Ipse sed ingrato jacuit laceratus ab urso.

Quel magnifique dénoûment et quelle agréable plaisanterie ! Ces représentations fournissent au poète des réflexions piquantes. Dédale ayant été, à la fin de son rôle, livré à une bête féroce, Martial s’écrie finement : « Ah ! Dédale, en ce moment tu voudrais bien avoir eu tes ailes ! » Les faits héroïques de l’histoire romaine n’étaient pas oubliés dans ces tableaux, ou plutôt dans ces drames et ces meurtres vivans. Domitien faisait représenter au naturel l’action de Mucius Scévola livrant sa main aux flammes. Ici Martial célèbre les vieux temps, bien inférieurs, il est vrai, à ceux où il vit, « car, dit-il, ce qui fut la gloire de l’âge de Brutus est un spectacle et un jeu dans l’arène de César. »
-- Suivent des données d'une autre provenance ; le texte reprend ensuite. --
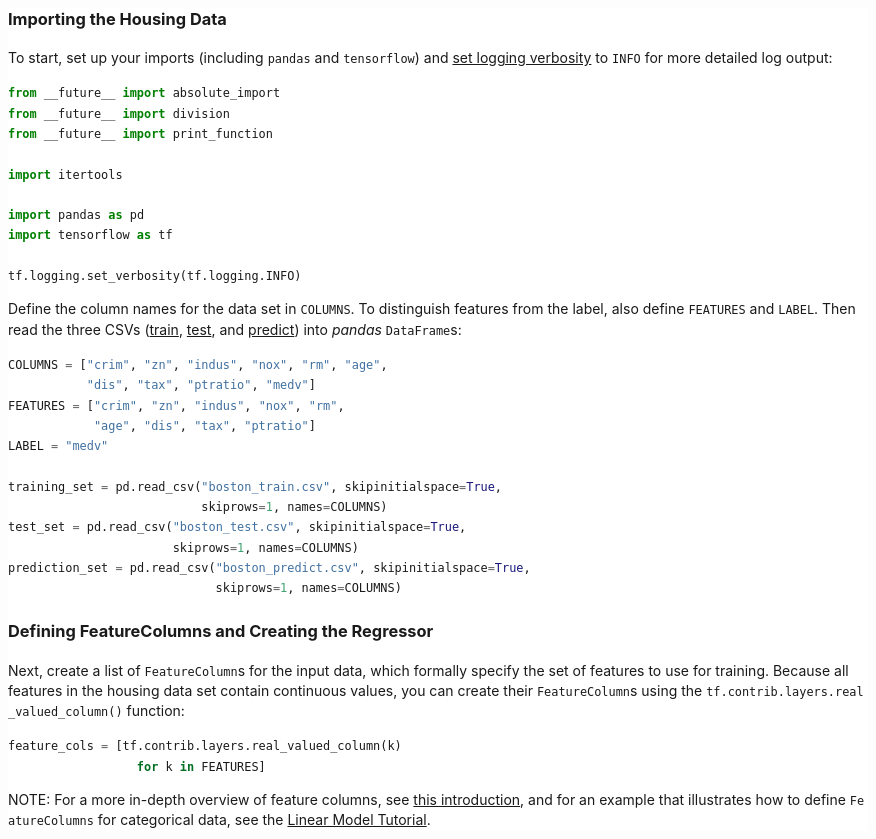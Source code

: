 ### Importing the Housing Data

To start, set up your imports (including `pandas` and `tensorflow`) and [set
logging verbosity](../monitors/index.md#enabling-logging-with-tensorflow) to
`INFO` for more detailed log output:

```python
from __future__ import absolute_import
from __future__ import division
from __future__ import print_function

import itertools

import pandas as pd
import tensorflow as tf

tf.logging.set_verbosity(tf.logging.INFO)
```

Define the column names for the data set in `COLUMNS`. To distinguish features
from the label, also define `FEATURES` and `LABEL`. Then read the three CSVs
([train](http://download.tensorflow.org/data/boston_train.csv),
[test](http://download.tensorflow.org/data/boston_test.csv), and
[predict](http://download.tensorflow.org/data/boston_predict.csv)) into _pandas_
`DataFrame`s:

```python
COLUMNS = ["crim", "zn", "indus", "nox", "rm", "age",
           "dis", "tax", "ptratio", "medv"]
FEATURES = ["crim", "zn", "indus", "nox", "rm",
            "age", "dis", "tax", "ptratio"]
LABEL = "medv"

training_set = pd.read_csv("boston_train.csv", skipinitialspace=True,
                           skiprows=1, names=COLUMNS)
test_set = pd.read_csv("boston_test.csv", skipinitialspace=True,
                       skiprows=1, names=COLUMNS)
prediction_set = pd.read_csv("boston_predict.csv", skipinitialspace=True,
                             skiprows=1, names=COLUMNS)
```

### Defining FeatureColumns and Creating the Regressor

Next, create a list of `FeatureColumn`s for the input data, which formally
specify the set of features to use for training. Because all features in the
housing data set contain continuous values, you can create their
`FeatureColumn`s using the `tf.contrib.layers.real_valued_column()` function:

```python
feature_cols = [tf.contrib.layers.real_valued_column(k)
                  for k in FEATURES]
```

NOTE: For a more in-depth overview of feature columns, see
[this introduction](../linear/overview.md#feature-columns-and-transformations),
and for an example that illustrates how to define `FeatureColumns` for
categorical data, see the [Linear Model Tutorial](../wide/index.md).
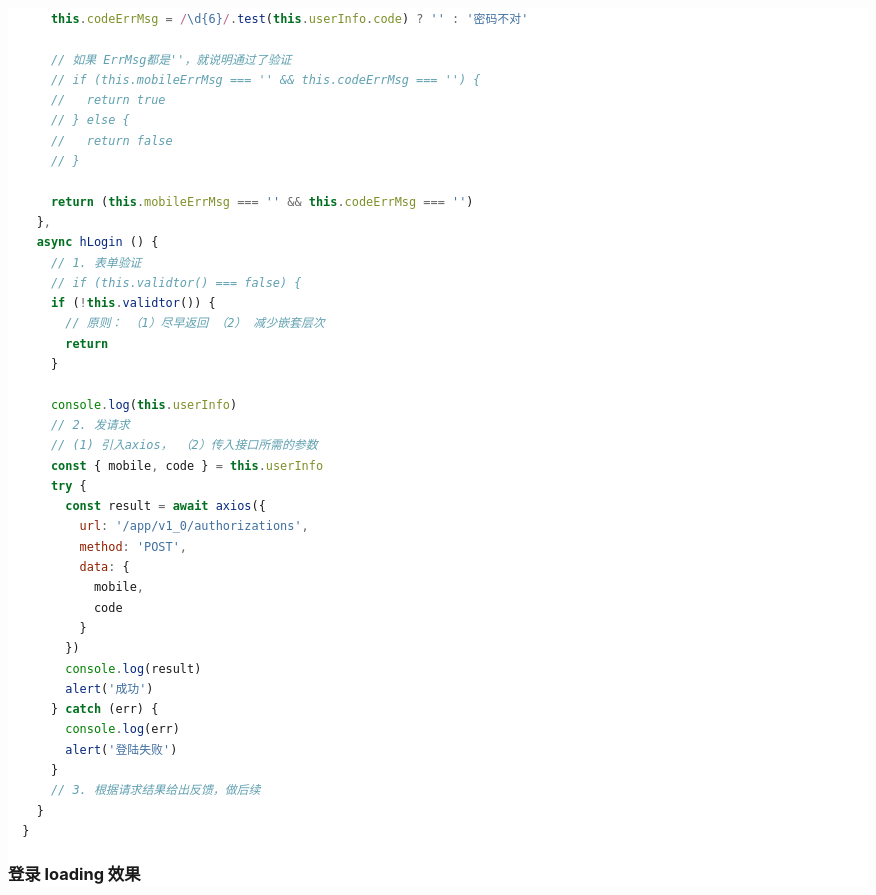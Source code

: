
 ```javascript
      this.codeErrMsg = /\d{6}/.test(this.userInfo.code) ? '' : '密码不对'

      // 如果 ErrMsg都是''，就说明通过了验证
      // if (this.mobileErrMsg === '' && this.codeErrMsg === '') {
      //   return true
      // } else {
      //   return false
      // }

      return (this.mobileErrMsg === '' && this.codeErrMsg === '')
    },
    async hLogin () {
      // 1. 表单验证
      // if (this.validtor() === false) {
      if (!this.validtor()) {
        // 原则： （1）尽早返回 （2） 减少嵌套层次
        return
      }

      console.log(this.userInfo)
      // 2. 发请求
      // (1) 引入axios， （2）传入接口所需的参数
      const { mobile, code } = this.userInfo
      try {
        const result = await axios({
          url: '/app/v1_0/authorizations',
          method: 'POST',
          data: {
            mobile,
            code
          }
        })
        console.log(result)
        alert('成功')
      } catch (err) {
        console.log(err)
        alert('登陆失败')
      }
      // 3. 根据请求结果给出反馈，做后续
    }
  }
```





### 登录 loading 效果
Pour reposer de ces drames pathétiques, il y avait des intermèdes. On voyait paraître dans l’amphithéâtre toute sorte d’animaux féroces apprivoisés par les mansuetarii, dont l’industrie avait devancé les merveilles qu’on admirait il y a quelques années à Paris. C’étaient des léopards sous le joug, des tigres qui recevaient patiemment des coups de fouet, des cerfs souffrant le mors, des ours la bride, des sangliers la muselière, enfin des éléphans qui dansaient. Les animaux eux-mêmes figuraient dans des représentations mythologiques. On fit servir un taureau à mettre en scène d’une manière complète l’aventure de Pasiphaé, et Martial transporté s’écria : « O César, tout ce que chante la renommée, tu le trouves dans ton amphithéâtre ! » J’en suis bien fâché, mais voilà les souvenirs du Colisée. Heureusement le Colisée est une ruine, et une admirable ruine. Il faut oublier tout ce qui s’y est passé, excepté la constance des martyrs, et le contempler comme un objet naturel, comme une montagne, comme quelque chose de grand et de pittoresque qui n’aurait point d’histoire.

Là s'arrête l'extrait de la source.